Below is part two of the interview. Read part one where the Congressman discusses the barriers to full inclusion.
– Ephraim Gopin, Communications Director, Ruderman Family Foundation
How will universal health care affect those with disabilities and specifically, those with mental health issues?
The Health Care Affordability Act is a transformational opportunity for us- but not a guarantee. We need to do as we have always done (as my father called it: The March for Progress): we need to continue to push advocacy and to show up when the decisions on implementation are being made by the different states so this law will become a reality in practice.
We’ve had great early success with the reforms that have been implemented thus far; for example, young people having health coverage until age 26. Overall health care reform gives us a chance to change the sick care system to a health care system.

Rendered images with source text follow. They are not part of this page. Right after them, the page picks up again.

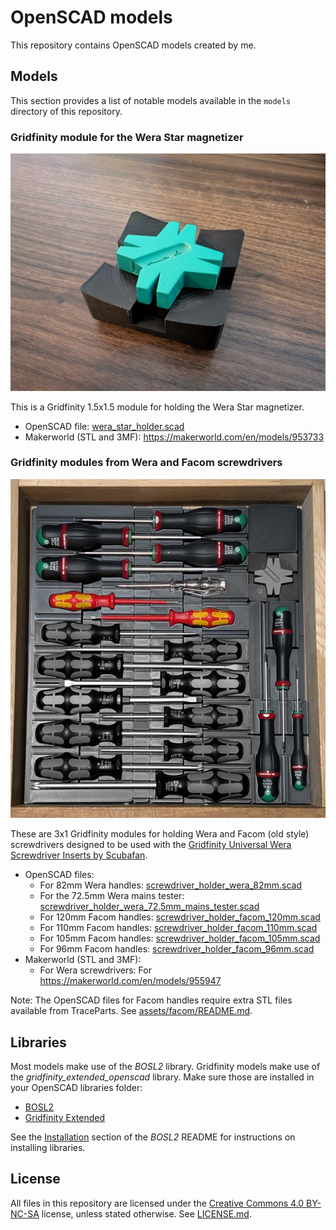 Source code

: # OpenSCAD models

This repository contains OpenSCAD models created by me.


## Models

This section provides a list of notable models available in the `models` directory of this repository.

### Gridfinity module for the Wera Star magnetizer

![](images/wera_star_holder_small.jpg)

This is a Gridfinity 1.5x1.5 module for holding the Wera Star magnetizer.

- OpenSCAD file: [wera_star_holder.scad](models/gridfinity/wera_star_holder.scad)
- Makerworld (STL and 3MF): https://makerworld.com/en/models/953733

### Gridfinity modules from Wera and Facom screwdrivers

![](images/screwdriver_holder_small.jpg)

These are 3x1 Gridfinity modules for holding Wera and Facom (old style) screwdrivers
designed to be used with the [Gridfinity Universal Wera Screwdriver Inserts by Scubafan](https://makerworld.com/en/models/475390#profileId-393764).

- OpenSCAD files:
    - For 82mm Wera handles: [screwdriver_holder_wera_82mm.scad](models/gridfinity/screwdriver_holder_wera_82mm.scad)
    - For the 72.5mm Wera mains tester: [screwdriver_holder_wera_72.5mm_mains_tester.scad](models/gridfinity/screwdriver_holder_wera_72.5mm_mains_tester.scad)
    - For 120mm Facom handles: [screwdriver_holder_facom_120mm.scad](models/gridfinity/screwdriver_holder_facom_120mm.scad)
    - For 110mm Facom handles: [screwdriver_holder_facom_110mm.scad](models/gridfinity/screwdriver_holder_facom_110mm.scad)
    - For 105mm Facom handles: [screwdriver_holder_facom_105mm.scad](models/gridfinity/screwdriver_holder_facom_105mm.scad)
    - For 96mm Facom handles: [screwdriver_holder_facom_96mm.scad](models/gridfinity/screwdriver_holder_facom_96mm.scad)
- Makerworld (STL and 3MF):
    - For Wera screwdrivers: For https://makerworld.com/en/models/955947

Note: The OpenSCAD files for Facom handles require extra STL files available from TraceParts. See [assets/facom/README.md](assets/facom/README.md).

## Libraries

Most models make use of the _BOSL2_ library.
Gridfinity models make use of the _gridfinity_extended_openscad_ library.
Make sure those are installed in your OpenSCAD libraries folder:

- [BOSL2](https://github.com/BelfrySCAD/BOSL2)
- [Gridfinity Extended](https://github.com/ostat/gridfinity_extended_openscad)

See the [Installation](https://github.com/BelfrySCAD/BOSL2?tab=readme-ov-file#installation) section of the _BOSL2_ README for instructions on installing libraries.


## License

All files in this repository are licensed under the [Creative Commons 4.0 BY-NC-SA](https://creativecommons.org/licenses/by-nc-sa/4.0/) license, unless stated otherwise.
See [LICENSE.md](./LICENSE.md).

So even if a federal law is passed, it will still come down to the individual states and their implementation?
I liken it to civil rights- President Kennedy said that “the proposition we weren’t being treated equally was essentially a moral issue” and then they delivered the Civil Rights Act which said we need to be treated equally. But civil rights needed follow-up legislation: fair housing legislation, voting rights act, fair employment. It needed all of these implementing practices to give life to the principle that we should be treated equally. The world didn’t just change because we agreed on civil rights- it had to be defined.
I think that metaphor applies very well to this battle. We won a great victory when we passed healthcare reform and before that the passing of the Mental Health Parity and Addiction Equity Act (MHPA). It was very fortuitous that it was signed into law two years before healthcare reform. I wonder whether it would have survived the negotiations on the reform if it had not already been the law of the land.
I read that there are class action lawsuits being filed in California and New York alleging violations of the Mental Health Parity Act. Some advocates charge that federal rules have not been drawn up to enforce the legislation. What still needs to be done?
The beauty in MHPA is in its simplicity and its name- parity. It’s about equality. It’s about guaranteeing the same coverage for the brain as we’d provide any other organ in the body if it were in need of medical attention. It’s not about mental health, it’s about equality. (Of course it is about mental health which doesn’t get equal treatment, payment, the whole litany.)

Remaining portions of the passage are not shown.